L’hai fissata a lungo.
—Sì —hai detto—. Ha mentito.
Annuì lentamente, come se l’ultimo pezzo di un terribile puzzle fosse finalmente andato al suo posto. Poi fece un passo indietro, allontanandosi dalla porta.
«Mi dispiace per l’abito», disse.
Le scuse erano del tutto insufficienti.
Ma era la prima vera che ti avessi regalato.
Non hai detto che andava bene.
Perché non era così.
Hai appena detto: “Buonanotte, Teresa”.
Poi hai chiuso la porta.
Due settimane dopo, Alejandro fu arrestato.
Non si trattava di nulla di spettacolare. Non è successo in una villa. Non è accaduto durante una cena di lavoro. È stato prelevato da un complesso di appartamenti a Polanco, con indosso occhiali da sole e una valigia al seguito.

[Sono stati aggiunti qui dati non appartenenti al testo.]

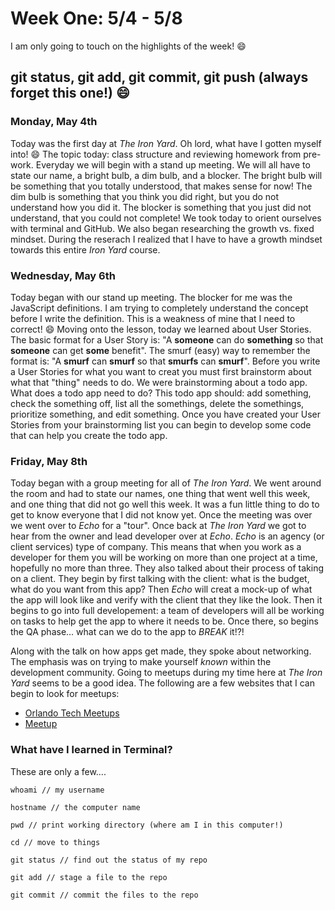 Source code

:# Week One: 5/4 - 5/8

I am only going to touch on the highlights of the week! :smile:

## git status, git add, git commit, git push (always forget this one!) :smile:

### Monday, May 4th

Today was the first day at _The Iron Yard_. Oh lord, what have I gotten myself into! :smile: The topic today: class structure and reviewing homework from pre-work. Everyday we will begin with a stand up meeting. We will all have to state our name, a bright bulb, a dim bulb, and a blocker. The bright bulb will be something that you totally understood, that makes sense for now! The dim bulb is something that you think you did right, but you do not understand how you did it. The blocker is something that you just did not understand, that you could not complete! We took today to orient ourselves with terminal and GitHub. We also began researching the growth vs. fixed mindset. During the reserach I realized that I have to have a growth mindset towards this entire _Iron Yard_ course. 

### Wednesday, May 6th

Today began with our stand up meeting. The blocker for me was the JavaScript definitions. I am trying to completely understand the concept before I write the definition. This is a weakness of mine that I need to correct! :smile: Moving onto the lesson, today we learned about User Stories. The basic format for a User Story is: "A **someone** can do **something** so that **someone** can get **some** benefit". The smurf (easy) way to remember the format is: "A **smurf** can **smurf** so that **smurfs** can **smurf**". Before you write a User Stories for what you want to creat you must first brainstorm about what that "thing" needs to do. We were brainstorming about a todo app. What does a todo app need to do? This todo app should: add something, check the something off, list all the somethings, delete the somethings, prioritize something, and edit something. Once you have created your User Stories from your brainstorming list you can begin to develop some code that can help you create the todo app. 

### Friday, May 8th

Today began with a group meeting for all of _The Iron Yard_. We went around the room and had to state our names, one thing that went well this week, and one thing that did not go well this week. It was a fun little thing to do to get to know everyone that I did not know yet. Once the meeting was over we went over to _Echo_ for a "tour". Once back at _The Iron Yard_ we got to hear from the owner and lead developer over at _Echo_. _Echo_ is an agency (or client services) type of company. This means that when you work as a developer for them you will be working on more than one project at a time, hopefully no more than three. They also talked about their process of taking on a client. They begin by first talking with the client: what is the budget, what do you want from this app? Then _Echo_ will creat a mock-up of what the app will look like and verify with the client that they like the look. Then it begins to go into full developement: a team of developers will all be working on tasks to help get the app to where it needs to be. Once there, so begins the QA phase... what can we do to the app to _BREAK_ it!?! 

Along with the talk on how apps get made, they spoke about networking. The emphasis was on trying to make yourself _known_ within the development community. Going to meetups during my time here at _The Iron Yard_ seems to be a good idea. The following are a few websites that I can begin to look for meetups:

  * [Orlando Tech Meetups](http://orlandotech.org/)
  * [Meetup](http://www.meetup.com/)

### What have I learned in Terminal?

These are only a few....

```
whoami // my username

hostname // the computer name

pwd // print working directory (where am I in this computer!)

cd // move to things

git status // find out the status of my repo

git add // stage a file to the repo

git commit // commit the files to the repo

```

La notizia ti è giunta tramite Daniela.
«Stavo per lasciare il paese», ha detto.
Hai chiuso gli occhi.
Ovviamente.
Un uomo che si era costruito la sua vita su beni presi in prestito avrebbe cercato di fuggire prima che qualcuno venisse a reclamare il suo denaro.
Le autorità disponevano di prove sufficienti per formulare accuse di frode in relazione alla frode aziendale. Il procedimento di divorzio è proseguito separatamente. Anche i processi civili sono proseguiti.
In una dichiarazione pubblica, Alejandro ha descritto la questione come “un malinteso derivante da disaccordi amministrativi durante un doloroso divorzio”.
La vostra azienda non ha risposto alla dichiarazione.
Non era necessario.
I documenti del tribunale ne hanno rivelato il pieno significato.
Passarono i mesi e la storia divenne argomento di conversazione nei ristoranti, nelle sale riunioni e nei ritrovi di famiglia. Alcuni ti definivano sconsiderato. Altri ti consideravano coraggioso. Altri ancora pensavano che Alejandro fosse uno stupido per aver importunato una donna che aveva avvocati e denaro a sua disposizione.
Non lo capirono affatto.
Non hai vinto perché avevi soldi.
Avevi vinto perché la verità era provata.
E tutto questo perché la donna che si aspettavano di vedere piangere in silenzio in cucina aveva premuto il pulsante di registrazione.
L’udienza finale per il divorzio si è svolta quasi un anno dopo l’incidente dell’abito strappato.